Why Take Obligations Seriously?
AMONG the obligations that many people today fail to take seriously is that of paying taxes. Failure to meet one’s tax obligations is known as “tax evasion.” According to a former tax official, “tax-evasion is becoming socially acceptable. Lots of people think it’s a fun crime.”
Apparently ever so many people today are trying to prove Benjamin Franklin wrong when he said: “In this world nothing is certain but death and taxes.” Among the more glaring examples of such was a former vice-president of one of America’s leading steel corporations. For twenty-three years he did not even file a tax return; a neglect that cost him $70,000 in back taxes, penalties and fines. Even more notorious was none other than the former head United States Commissioner of Internal Revenue, the nation’s chief tax collector. He failed to report $160,000 of his income, for which he was fined $15,000 and given a five-year prison term.
There is laxity in assuming one’s obligations in every sphere of human relations—taxes are but one area. Thus a popular American ‘home and garden’ magazine complained that today nobody cares, nobody takes obligations seriously: “We look to our own ease and profit. . . . Services are deteriorating. It’s hard to find a repairman who will do a good job the first time. . . . Expensive new products lose knobs and buttons like cheap toys. Waiters act as if they’re doing you a favor to serve you. Sales people gossip while you wait. Doctors’ offices schedule appointments . . . as if your time is worth nothing. . . . Airlines misdirect thousands of bags.”

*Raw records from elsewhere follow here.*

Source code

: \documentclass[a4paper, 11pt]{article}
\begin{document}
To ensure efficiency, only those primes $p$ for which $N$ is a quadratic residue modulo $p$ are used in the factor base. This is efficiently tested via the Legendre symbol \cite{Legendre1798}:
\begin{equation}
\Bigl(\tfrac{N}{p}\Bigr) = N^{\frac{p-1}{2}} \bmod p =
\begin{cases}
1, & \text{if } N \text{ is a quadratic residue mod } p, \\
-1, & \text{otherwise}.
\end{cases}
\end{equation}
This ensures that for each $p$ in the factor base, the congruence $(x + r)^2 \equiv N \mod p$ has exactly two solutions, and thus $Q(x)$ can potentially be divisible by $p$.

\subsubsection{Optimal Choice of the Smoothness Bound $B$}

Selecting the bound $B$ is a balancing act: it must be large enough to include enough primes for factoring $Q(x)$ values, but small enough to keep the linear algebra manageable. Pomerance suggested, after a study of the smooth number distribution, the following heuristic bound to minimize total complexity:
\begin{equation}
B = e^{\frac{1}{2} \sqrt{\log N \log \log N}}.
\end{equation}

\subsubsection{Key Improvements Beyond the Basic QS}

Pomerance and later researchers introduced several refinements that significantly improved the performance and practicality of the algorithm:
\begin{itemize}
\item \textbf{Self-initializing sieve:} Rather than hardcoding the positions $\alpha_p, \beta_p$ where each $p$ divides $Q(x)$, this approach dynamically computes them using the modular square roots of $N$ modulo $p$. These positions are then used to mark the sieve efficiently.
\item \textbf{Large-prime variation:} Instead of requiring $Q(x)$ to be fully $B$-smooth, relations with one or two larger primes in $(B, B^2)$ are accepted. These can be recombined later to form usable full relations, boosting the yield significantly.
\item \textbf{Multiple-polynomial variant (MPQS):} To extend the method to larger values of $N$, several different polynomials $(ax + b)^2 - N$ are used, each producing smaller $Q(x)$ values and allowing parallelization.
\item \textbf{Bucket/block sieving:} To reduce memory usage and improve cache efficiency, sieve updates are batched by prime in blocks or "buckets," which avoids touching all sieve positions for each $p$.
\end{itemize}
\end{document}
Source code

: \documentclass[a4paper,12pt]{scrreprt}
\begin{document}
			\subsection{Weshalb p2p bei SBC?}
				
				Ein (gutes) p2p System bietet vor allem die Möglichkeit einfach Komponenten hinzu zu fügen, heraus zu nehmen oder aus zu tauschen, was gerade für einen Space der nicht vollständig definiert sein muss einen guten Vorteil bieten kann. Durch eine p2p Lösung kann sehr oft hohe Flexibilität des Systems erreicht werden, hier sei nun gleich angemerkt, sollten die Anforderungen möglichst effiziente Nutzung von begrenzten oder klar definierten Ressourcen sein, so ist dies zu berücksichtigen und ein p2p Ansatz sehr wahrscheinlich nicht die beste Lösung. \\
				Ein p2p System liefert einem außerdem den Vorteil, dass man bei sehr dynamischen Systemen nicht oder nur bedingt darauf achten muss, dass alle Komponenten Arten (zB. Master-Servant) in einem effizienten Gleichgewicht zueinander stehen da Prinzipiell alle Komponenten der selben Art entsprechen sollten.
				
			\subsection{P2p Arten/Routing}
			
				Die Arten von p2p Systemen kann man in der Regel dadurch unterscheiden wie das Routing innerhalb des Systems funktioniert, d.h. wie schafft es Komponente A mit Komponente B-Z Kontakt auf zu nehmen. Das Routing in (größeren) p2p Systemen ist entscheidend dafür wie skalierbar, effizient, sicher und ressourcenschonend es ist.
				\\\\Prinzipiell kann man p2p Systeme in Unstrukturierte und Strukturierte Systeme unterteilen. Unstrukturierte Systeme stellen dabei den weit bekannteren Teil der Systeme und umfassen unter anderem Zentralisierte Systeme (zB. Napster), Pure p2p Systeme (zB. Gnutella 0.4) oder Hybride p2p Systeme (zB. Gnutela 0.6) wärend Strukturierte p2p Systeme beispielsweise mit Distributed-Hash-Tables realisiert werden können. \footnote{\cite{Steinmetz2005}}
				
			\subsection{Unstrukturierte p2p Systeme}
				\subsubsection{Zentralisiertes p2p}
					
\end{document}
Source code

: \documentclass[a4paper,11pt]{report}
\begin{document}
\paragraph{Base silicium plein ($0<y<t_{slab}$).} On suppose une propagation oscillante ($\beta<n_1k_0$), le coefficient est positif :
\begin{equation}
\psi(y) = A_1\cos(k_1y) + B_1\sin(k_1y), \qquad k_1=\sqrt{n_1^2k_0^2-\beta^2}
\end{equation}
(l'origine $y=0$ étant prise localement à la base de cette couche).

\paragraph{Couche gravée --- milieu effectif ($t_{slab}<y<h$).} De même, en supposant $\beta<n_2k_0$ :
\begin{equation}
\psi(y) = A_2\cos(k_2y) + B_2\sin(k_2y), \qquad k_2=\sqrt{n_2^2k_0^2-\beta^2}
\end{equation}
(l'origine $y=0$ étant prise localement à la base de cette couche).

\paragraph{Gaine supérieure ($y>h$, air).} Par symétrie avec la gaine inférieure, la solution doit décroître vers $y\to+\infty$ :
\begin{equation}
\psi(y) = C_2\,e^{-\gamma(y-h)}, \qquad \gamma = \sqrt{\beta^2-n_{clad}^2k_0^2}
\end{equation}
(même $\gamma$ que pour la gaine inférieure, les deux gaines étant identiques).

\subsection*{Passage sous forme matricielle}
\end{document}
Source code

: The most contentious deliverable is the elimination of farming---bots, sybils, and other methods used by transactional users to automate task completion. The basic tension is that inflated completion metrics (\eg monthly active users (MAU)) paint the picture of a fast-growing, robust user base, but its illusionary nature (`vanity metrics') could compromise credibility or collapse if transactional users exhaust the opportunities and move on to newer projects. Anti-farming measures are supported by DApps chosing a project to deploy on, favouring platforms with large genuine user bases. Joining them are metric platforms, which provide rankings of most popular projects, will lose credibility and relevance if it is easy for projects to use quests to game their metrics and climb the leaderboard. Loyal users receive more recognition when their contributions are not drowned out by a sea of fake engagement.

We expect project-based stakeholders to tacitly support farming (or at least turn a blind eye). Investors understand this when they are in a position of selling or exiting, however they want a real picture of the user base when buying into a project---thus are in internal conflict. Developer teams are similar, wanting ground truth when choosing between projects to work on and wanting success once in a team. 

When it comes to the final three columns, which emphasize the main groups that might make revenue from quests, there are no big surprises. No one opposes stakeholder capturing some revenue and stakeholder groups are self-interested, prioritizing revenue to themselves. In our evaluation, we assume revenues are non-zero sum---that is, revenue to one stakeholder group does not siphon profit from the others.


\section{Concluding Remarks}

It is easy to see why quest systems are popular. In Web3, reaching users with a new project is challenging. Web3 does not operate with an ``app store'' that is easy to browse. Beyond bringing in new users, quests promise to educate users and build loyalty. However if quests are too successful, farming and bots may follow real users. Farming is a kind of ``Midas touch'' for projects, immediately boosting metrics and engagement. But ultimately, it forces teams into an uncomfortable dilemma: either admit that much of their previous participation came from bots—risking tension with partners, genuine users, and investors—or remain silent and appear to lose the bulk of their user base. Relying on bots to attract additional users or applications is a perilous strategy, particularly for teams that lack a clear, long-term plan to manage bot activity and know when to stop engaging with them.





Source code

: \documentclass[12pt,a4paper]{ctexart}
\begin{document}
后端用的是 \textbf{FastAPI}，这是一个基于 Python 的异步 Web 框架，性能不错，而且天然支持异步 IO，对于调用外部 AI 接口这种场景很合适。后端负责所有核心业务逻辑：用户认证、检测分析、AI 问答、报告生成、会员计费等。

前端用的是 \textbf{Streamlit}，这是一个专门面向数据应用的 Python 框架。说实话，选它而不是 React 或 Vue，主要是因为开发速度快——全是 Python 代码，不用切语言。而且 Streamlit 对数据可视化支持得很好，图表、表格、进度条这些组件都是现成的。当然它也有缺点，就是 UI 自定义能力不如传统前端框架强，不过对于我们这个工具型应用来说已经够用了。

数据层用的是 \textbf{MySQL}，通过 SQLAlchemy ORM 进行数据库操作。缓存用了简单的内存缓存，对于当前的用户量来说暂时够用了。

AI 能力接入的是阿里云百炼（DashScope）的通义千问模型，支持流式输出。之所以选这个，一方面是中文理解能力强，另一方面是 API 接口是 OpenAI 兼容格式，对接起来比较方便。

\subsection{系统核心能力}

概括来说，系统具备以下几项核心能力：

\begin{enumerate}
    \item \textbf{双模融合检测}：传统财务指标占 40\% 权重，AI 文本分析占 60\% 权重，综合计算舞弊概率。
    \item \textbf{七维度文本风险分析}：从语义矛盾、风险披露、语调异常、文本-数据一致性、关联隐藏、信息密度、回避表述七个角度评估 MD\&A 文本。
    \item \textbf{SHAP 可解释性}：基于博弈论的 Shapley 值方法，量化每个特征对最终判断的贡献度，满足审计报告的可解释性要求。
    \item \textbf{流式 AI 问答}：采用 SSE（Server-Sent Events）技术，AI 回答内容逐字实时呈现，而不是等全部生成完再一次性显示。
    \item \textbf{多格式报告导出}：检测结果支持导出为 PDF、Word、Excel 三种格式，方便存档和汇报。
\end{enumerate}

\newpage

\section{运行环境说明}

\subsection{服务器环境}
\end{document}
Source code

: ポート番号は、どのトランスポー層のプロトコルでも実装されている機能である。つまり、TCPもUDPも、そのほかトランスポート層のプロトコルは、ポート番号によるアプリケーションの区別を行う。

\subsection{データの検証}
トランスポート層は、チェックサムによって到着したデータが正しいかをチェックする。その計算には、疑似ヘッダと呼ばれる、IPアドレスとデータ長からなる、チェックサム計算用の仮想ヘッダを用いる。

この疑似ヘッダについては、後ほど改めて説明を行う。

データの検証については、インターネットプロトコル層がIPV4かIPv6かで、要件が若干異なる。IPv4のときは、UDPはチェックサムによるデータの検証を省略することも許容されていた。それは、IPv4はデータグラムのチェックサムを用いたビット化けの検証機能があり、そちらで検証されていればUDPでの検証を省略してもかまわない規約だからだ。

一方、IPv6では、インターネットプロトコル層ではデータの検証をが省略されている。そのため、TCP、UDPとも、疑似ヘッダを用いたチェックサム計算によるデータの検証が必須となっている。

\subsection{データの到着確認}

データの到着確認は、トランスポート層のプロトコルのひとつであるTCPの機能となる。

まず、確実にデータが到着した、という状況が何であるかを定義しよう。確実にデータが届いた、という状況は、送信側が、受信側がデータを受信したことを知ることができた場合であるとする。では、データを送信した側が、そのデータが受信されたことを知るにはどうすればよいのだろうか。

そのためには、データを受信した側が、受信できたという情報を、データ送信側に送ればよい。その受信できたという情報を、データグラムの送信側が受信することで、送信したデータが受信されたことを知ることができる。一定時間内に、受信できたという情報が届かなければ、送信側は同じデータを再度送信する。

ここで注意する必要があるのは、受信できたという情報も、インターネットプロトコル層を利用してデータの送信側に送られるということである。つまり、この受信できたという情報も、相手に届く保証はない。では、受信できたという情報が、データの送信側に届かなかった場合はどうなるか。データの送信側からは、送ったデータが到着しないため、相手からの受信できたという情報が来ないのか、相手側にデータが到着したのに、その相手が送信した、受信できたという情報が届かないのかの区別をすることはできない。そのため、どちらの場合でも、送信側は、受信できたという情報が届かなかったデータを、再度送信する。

Among other examples that might be cited is failure of marriage partners to take their obligations seriously. Even more widespread, people in general grossly neglect their obligations toward their Creator, Jehovah God.—Job 35:10, 11.
There are various reasons why so many fail to take their obligations seriously. For instance, when it comes to God, the obvious answer is, because of a lack of faith. The attitude of ever so many is that God is dead, or God does not see or care, or God is not going to do anything about it.—Ezek. 8:12; 2 Thess. 3:2.
When it comes to other obligations, many attempt to rationalize. Thus many rationalize their failure to pay taxes on the basis that the income-tax laws often favor the rich, or because tax money is paid to rich farmers for not growing crops. When having a hard time to make ends meet, a father may feel that cheating on taxes is the lesser of two evils. Then again, a philandering husband may rationalize his cheating on obligations to his wife on the basis that she is lazy or does not appreciate him.
Why should we take our obligations toward God and our fellowman seriously? First of all, because God exists. The very universe is proof of his existence. He sees all; “there is not a creation that is not manifest to his sight, but all things are naked and openly exposed to the eyes of him with whom we have an accounting.” And as his Word warns: “The sins of some men are publicly manifest, leading directly to judgment, but as for other men their sins also become manifest later.”—Heb. 4:13; 1 Tim. 5:24.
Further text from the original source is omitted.